Manila finalises resource accord with Mindanao rebels
Philippine government agrees to allow rebels in Mindanao to keep 75 per cent of earnings from natural resources and share energy revenue
The Philippines says it has clinched a key "wealth-sharing" deal with Muslim rebels, bringing it closer to ending a decades-old rebellion that has claimed tens of thousands of lives.
Chief peace negotiator Miriam Coronel-Ferrer said the government was cautiously optimistic of a final peace pact within weeks after a compromise deal with the Moro Islamic Liberation Front (MILF) late on Saturday following six days of gruelling talks.
"This signing indicates that both sides are really committed to finish the peace negotiations.

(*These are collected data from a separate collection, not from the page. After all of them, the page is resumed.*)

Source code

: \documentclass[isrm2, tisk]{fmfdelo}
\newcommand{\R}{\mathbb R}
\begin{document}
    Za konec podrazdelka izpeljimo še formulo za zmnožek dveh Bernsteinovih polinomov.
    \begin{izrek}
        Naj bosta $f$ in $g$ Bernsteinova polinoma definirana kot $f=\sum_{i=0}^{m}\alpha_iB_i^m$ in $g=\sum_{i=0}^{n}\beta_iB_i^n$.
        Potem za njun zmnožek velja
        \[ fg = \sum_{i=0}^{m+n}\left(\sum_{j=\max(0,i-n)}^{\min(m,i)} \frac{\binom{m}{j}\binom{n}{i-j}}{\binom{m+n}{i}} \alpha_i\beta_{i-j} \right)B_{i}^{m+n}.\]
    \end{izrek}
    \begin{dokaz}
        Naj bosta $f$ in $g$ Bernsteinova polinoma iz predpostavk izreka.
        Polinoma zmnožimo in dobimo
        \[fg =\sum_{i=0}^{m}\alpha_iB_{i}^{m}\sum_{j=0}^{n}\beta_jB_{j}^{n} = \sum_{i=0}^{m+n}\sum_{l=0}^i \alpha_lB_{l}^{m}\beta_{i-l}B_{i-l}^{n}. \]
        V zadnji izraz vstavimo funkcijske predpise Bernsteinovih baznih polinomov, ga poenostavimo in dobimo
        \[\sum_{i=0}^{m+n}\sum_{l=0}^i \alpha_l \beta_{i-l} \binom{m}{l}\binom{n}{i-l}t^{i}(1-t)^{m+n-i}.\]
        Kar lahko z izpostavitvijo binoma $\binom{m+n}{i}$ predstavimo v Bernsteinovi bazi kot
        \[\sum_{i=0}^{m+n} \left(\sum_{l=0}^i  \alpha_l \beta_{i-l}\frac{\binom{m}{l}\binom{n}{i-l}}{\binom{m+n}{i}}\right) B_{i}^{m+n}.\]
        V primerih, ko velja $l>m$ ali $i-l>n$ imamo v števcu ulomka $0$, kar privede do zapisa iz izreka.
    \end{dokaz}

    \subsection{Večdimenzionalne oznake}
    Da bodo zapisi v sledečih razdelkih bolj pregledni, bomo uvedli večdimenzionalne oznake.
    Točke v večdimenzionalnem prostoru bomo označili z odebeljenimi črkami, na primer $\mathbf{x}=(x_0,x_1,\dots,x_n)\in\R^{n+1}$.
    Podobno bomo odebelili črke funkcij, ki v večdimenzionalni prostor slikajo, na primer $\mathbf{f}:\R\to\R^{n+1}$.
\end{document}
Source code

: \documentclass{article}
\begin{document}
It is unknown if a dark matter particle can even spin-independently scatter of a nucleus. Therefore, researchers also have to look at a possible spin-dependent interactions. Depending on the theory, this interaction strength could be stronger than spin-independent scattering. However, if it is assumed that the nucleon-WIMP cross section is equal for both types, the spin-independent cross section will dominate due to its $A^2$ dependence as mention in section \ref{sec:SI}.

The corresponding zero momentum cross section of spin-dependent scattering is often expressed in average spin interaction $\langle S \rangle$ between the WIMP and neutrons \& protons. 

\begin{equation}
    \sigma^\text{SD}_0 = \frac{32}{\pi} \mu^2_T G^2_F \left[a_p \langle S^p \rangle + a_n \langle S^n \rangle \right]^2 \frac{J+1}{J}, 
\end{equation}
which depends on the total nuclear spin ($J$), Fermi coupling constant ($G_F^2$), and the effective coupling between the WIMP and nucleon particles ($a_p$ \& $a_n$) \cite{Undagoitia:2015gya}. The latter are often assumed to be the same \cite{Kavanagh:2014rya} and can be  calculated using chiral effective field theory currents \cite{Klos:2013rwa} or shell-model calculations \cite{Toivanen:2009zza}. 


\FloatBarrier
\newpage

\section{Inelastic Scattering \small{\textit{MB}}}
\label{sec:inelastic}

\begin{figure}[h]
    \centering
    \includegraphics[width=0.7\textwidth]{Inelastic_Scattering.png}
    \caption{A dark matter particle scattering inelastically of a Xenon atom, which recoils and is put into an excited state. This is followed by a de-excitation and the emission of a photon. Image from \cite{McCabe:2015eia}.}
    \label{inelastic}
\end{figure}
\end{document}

Nobody wants this not to reach its fruition," Ferrer said after the wealth-sharing formula was signed.
Under the deal, the government has agreed to let the rebels have a 75 per cent share of earnings from natural resources and minerals in a proposed autonomous region for the Muslim minority in the southern Mindanao region, Ferrer said.
For energy resources, both sides agreed to split earnings equally following the talks hosted by neighbouring Malaysia.
"We are always optimistic, but that is always guided by a good sense of possibilities and constraints of our situation," she said.
The government had initially bargained for a bigger share of the wealth, arguing that it wanted a deal that could withstand legal challenge in the Supreme Court.
The 12,000-strong MILF has waged a guerilla war for a separate Islamic state in Mindanao since the 1970s.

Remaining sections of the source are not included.